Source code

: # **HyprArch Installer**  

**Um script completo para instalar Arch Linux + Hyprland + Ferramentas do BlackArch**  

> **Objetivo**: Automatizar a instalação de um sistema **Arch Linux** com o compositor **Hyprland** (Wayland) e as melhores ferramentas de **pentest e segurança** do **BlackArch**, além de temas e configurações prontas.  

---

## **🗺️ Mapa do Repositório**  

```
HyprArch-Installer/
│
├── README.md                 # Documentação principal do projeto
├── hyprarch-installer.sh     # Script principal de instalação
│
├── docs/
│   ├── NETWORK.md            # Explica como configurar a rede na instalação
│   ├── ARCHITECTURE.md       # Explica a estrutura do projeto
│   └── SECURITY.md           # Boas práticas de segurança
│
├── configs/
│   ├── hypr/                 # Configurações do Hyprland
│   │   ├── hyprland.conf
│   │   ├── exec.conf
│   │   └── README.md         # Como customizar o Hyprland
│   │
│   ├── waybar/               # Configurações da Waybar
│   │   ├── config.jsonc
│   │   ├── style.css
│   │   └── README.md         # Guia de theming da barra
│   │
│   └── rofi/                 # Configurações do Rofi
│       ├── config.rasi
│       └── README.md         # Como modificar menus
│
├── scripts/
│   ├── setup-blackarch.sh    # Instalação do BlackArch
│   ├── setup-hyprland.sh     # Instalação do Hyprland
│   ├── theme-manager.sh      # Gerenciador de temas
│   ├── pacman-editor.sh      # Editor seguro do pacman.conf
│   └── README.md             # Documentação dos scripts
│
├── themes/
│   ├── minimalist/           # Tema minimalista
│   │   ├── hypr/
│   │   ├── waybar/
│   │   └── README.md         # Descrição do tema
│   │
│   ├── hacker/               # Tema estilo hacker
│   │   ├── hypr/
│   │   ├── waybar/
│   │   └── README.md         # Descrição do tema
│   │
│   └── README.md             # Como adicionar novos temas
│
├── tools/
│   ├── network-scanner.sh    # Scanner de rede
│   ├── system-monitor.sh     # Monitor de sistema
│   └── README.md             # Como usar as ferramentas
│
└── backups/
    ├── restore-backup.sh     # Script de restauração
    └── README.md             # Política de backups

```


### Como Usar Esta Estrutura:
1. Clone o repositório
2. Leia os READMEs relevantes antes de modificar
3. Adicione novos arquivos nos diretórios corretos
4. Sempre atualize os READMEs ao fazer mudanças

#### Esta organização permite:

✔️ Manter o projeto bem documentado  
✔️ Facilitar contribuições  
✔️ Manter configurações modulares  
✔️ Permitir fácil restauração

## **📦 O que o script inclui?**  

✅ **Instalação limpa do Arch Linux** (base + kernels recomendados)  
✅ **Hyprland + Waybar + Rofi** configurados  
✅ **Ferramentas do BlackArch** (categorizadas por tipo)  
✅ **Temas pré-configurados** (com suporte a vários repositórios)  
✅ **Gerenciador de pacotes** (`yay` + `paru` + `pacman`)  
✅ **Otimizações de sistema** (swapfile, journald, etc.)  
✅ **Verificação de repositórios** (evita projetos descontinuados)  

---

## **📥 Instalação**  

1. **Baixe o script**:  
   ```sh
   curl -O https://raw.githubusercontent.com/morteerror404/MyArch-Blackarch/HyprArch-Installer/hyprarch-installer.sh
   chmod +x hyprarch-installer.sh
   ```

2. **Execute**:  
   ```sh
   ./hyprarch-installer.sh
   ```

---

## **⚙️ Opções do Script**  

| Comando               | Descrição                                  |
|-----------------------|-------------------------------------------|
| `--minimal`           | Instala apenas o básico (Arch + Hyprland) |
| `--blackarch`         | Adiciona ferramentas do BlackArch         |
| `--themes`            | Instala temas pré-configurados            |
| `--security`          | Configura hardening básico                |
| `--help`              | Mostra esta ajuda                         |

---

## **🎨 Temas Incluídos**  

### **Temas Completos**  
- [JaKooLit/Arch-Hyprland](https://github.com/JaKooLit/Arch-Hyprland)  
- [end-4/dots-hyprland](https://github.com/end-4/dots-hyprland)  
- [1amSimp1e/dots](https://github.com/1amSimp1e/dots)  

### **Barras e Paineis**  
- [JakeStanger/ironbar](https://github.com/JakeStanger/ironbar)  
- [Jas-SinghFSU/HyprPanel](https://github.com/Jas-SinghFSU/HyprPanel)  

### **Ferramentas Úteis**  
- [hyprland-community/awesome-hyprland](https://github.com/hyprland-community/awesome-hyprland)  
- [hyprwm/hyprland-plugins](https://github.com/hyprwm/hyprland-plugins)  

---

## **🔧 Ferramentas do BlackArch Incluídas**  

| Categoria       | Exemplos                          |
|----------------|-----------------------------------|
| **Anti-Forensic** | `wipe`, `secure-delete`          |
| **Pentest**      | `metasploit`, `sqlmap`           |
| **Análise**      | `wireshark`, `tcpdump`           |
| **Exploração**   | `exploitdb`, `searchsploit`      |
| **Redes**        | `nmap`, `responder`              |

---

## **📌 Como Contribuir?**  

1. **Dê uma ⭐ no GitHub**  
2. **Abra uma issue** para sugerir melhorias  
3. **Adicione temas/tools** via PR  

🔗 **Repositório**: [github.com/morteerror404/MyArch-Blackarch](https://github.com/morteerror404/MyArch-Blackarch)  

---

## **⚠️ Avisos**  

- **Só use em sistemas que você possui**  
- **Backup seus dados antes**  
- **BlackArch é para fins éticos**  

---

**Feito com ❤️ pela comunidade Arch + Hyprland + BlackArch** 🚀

WORK TO COMPLETE> Your output must contain exactly the lines from the one containing "- **Backup seus dados antes**" to the final line of the data above, and no other text.

RESULT BELOW>
- **Backup seus dados antes**  
- **BlackArch é para fins éticos**  

---

**Feito com ❤️ pela comunidade Arch + Hyprland + BlackArch** 🚀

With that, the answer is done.